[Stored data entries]
====================
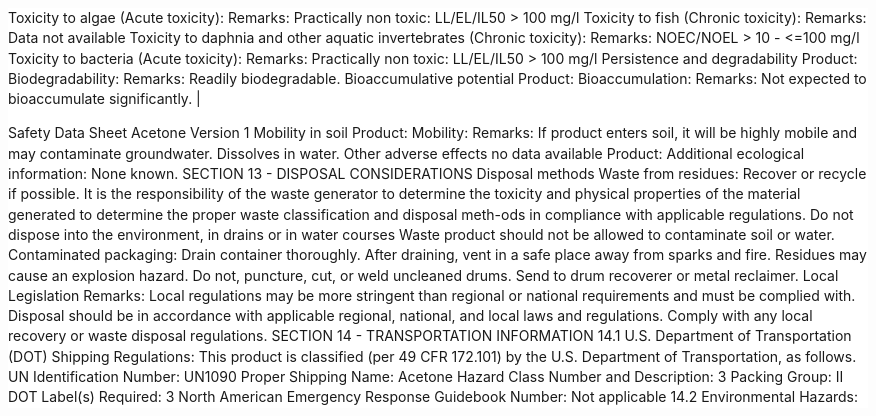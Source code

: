Toxicity to algae (Acute toxicity): Remarks: Practically non toxic:
LL/EL/IL50 > 100 mg/l
Toxicity to fish (Chronic toxicity): Remarks: Data not available
Toxicity to daphnia and other aquatic
invertebrates (Chronic toxicity): Remarks: NOEC/NOEL > 10 - <=100 mg/l
Toxicity to bacteria (Acute toxicity): Remarks: Practically non toxic:
LL/EL/IL50 > 100 mg/l
Persistence and degradability
Product:
Biodegradability: Remarks: Readily biodegradable.
Bioaccumulative potential
Product:
Bioaccumulation: Remarks: Not expected to bioaccumulate significantly. |

Safety Data Sheet
Acetone
Version 1
Mobility in soil
Product:
Mobility: Remarks: If product enters soil, it will be highly mobile
and may contaminate groundwater. Dissolves in water.
Other adverse effects
no data available
Product:
Additional ecological information: None known.
SECTION 13 - DISPOSAL CONSIDERATIONS
Disposal methods
Waste from residues: Recover or recycle if possible.
It is the responsibility of the waste generator to
determine the toxicity and physical properties of the
material generated to determine the proper waste
classification and disposal meth-ods in compliance with
applicable regulations.
Do not dispose into the environment, in drains or in
water courses
Waste product should not be allowed to contaminate soil
or water.
Contaminated packaging: Drain container thoroughly.
After draining, vent in a safe place away from sparks and
fire. Residues may cause an explosion hazard.
Do not, puncture, cut, or weld uncleaned drums.
Send to drum recoverer or metal reclaimer.
Local Legislation Remarks: Local regulations may be more stringent than regional or
national requirements and must be complied with.
Disposal should be in accordance with applicable
regional, national, and local laws and regulations.
Comply with any local recovery or waste disposal
regulations.
SECTION 14 - TRANSPORTATION INFORMATION
14.1 U.S. Department of Transportation (DOT) Shipping Regulations:
This product is classified (per 49 CFR 172.101) by the U.S. Department of Transportation, as follows.
UN Identification Number: UN1090
Proper Shipping Name: Acetone
Hazard Class Number and Description: 3
Packing Group: II
DOT Label(s) Required: 3
North American Emergency Response
Guidebook Number: Not applicable
14.2 Environmental Hazards:
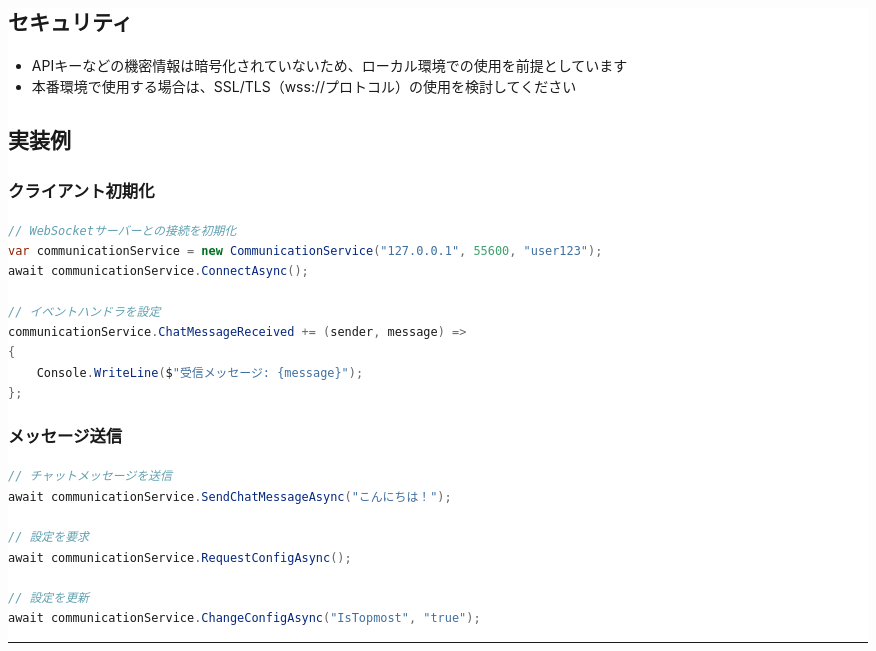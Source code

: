 ## セキュリティ

- APIキーなどの機密情報は暗号化されていないため、ローカル環境での使用を前提としています
- 本番環境で使用する場合は、SSL/TLS（wss://プロトコル）の使用を検討してください

## 実装例

### クライアント初期化

```csharp
// WebSocketサーバーとの接続を初期化
var communicationService = new CommunicationService("127.0.0.1", 55600, "user123");
await communicationService.ConnectAsync();

// イベントハンドラを設定
communicationService.ChatMessageReceived += (sender, message) => 
{
    Console.WriteLine($"受信メッセージ: {message}");
};
```

### メッセージ送信

```csharp
// チャットメッセージを送信
await communicationService.SendChatMessageAsync("こんにちは！");

// 設定を要求
await communicationService.RequestConfigAsync();

// 設定を更新
await communicationService.ChangeConfigAsync("IsTopmost", "true");
```

---
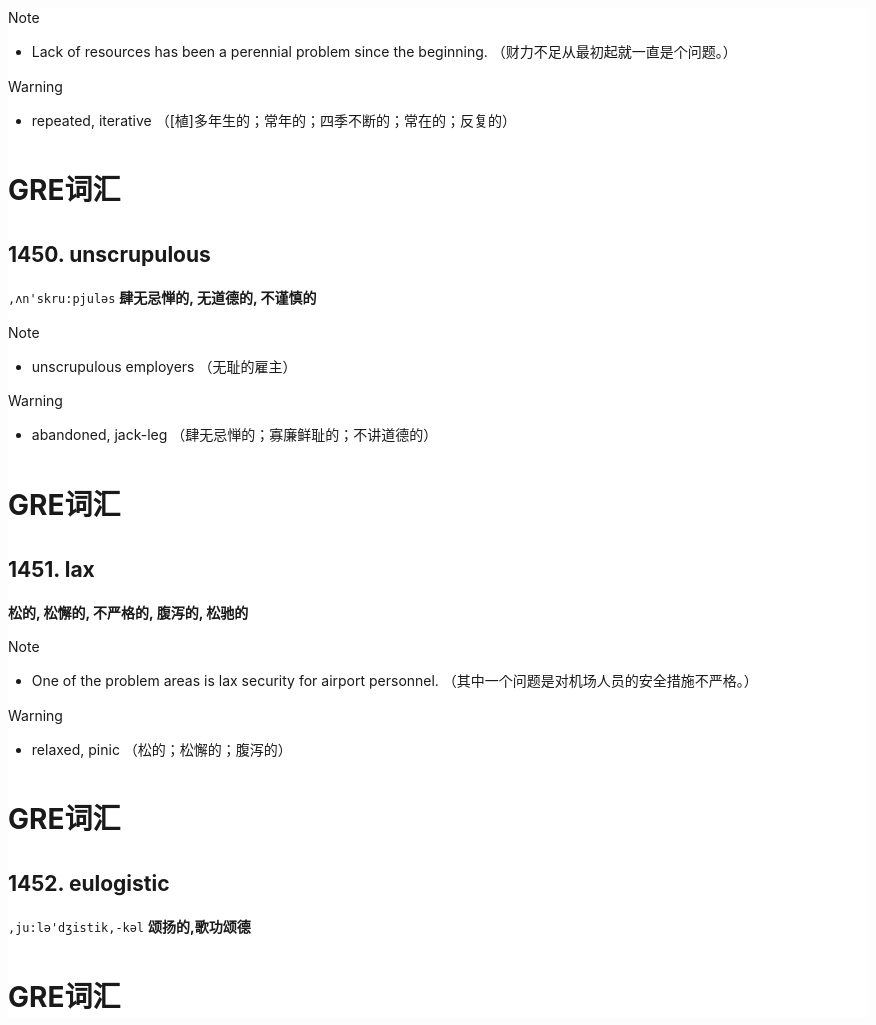 > [!NOTE]
>
> - Lack of resources has been a perennial problem since the beginning. （财力不足从最初起就一直是个问题。）
>

> [!WARNING]
>
> - repeated, iterative （[植]多年生的；常年的；四季不断的；常在的；反复的）
>

# GRE词汇

## 1450. unscrupulous

`,ʌn'skru:pjuləs`  **肆无忌惮的, 无道德的, 不谨慎的**

> [!NOTE]
>
> - unscrupulous employers （无耻的雇主）
>

> [!WARNING]
>
> - abandoned, jack-leg （肆无忌惮的；寡廉鲜耻的；不讲道德的）
>

# GRE词汇

## 1451. lax

**松的, 松懈的, 不严格的, 腹泻的, 松驰的**

> [!NOTE]
>
> - One of the problem areas is lax security for airport personnel. （其中一个问题是对机场人员的安全措施不严格。）
>

> [!WARNING]
>
> - relaxed, pinic （松的；松懈的；腹泻的）
>

# GRE词汇

## 1452. eulogistic

`,ju:lə'dʒistik,-kəl`  **颂扬的,歌功颂德**

# GRE词汇

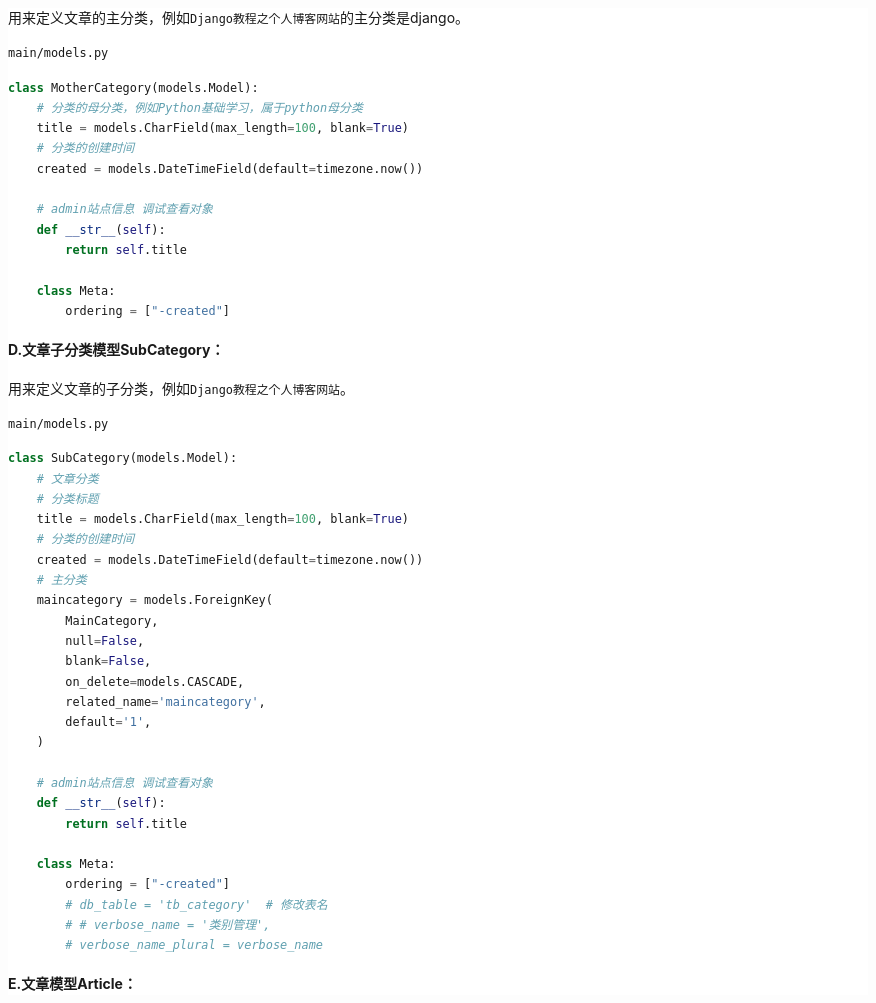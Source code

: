 用来定义文章的主分类，例如`Django教程之个人博客网站`的主分类是django。

`main/models.py  `

```python
class MotherCategory(models.Model):
    # 分类的母分类，例如Python基础学习，属于python母分类
    title = models.CharField(max_length=100, blank=True)
    # 分类的创建时间
    created = models.DateTimeField(default=timezone.now())

    # admin站点信息 调试查看对象
    def __str__(self):
        return self.title

    class Meta:
        ordering = ["-created"]
```

#### D.文章子分类模型SubCategory：

用来定义文章的子分类，例如`Django教程之个人博客网站`。

`main/models.py  `

```python
class SubCategory(models.Model):
    # 文章分类
    # 分类标题
    title = models.CharField(max_length=100, blank=True)
    # 分类的创建时间
    created = models.DateTimeField(default=timezone.now())
    # 主分类
    maincategory = models.ForeignKey(
        MainCategory,
        null=False,
        blank=False,
        on_delete=models.CASCADE,
        related_name='maincategory',
        default='1',
    )

    # admin站点信息 调试查看对象
    def __str__(self):
        return self.title

    class Meta:
        ordering = ["-created"]
        # db_table = 'tb_category'  # 修改表名
        # # verbose_name = '类别管理',
        # verbose_name_plural = verbose_name
```

#### E.文章模型Article：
====================
• ASSIGNMENT: The answer must consist of every line from the entries that holds the string "Django教程之个人博客网站".

• SOLUTION BELOW:
: 用来定义文章的主分类，例如`Django教程之个人博客网站`的主分类是django。
用来定义文章的子分类，例如`Django教程之个人博客网站`。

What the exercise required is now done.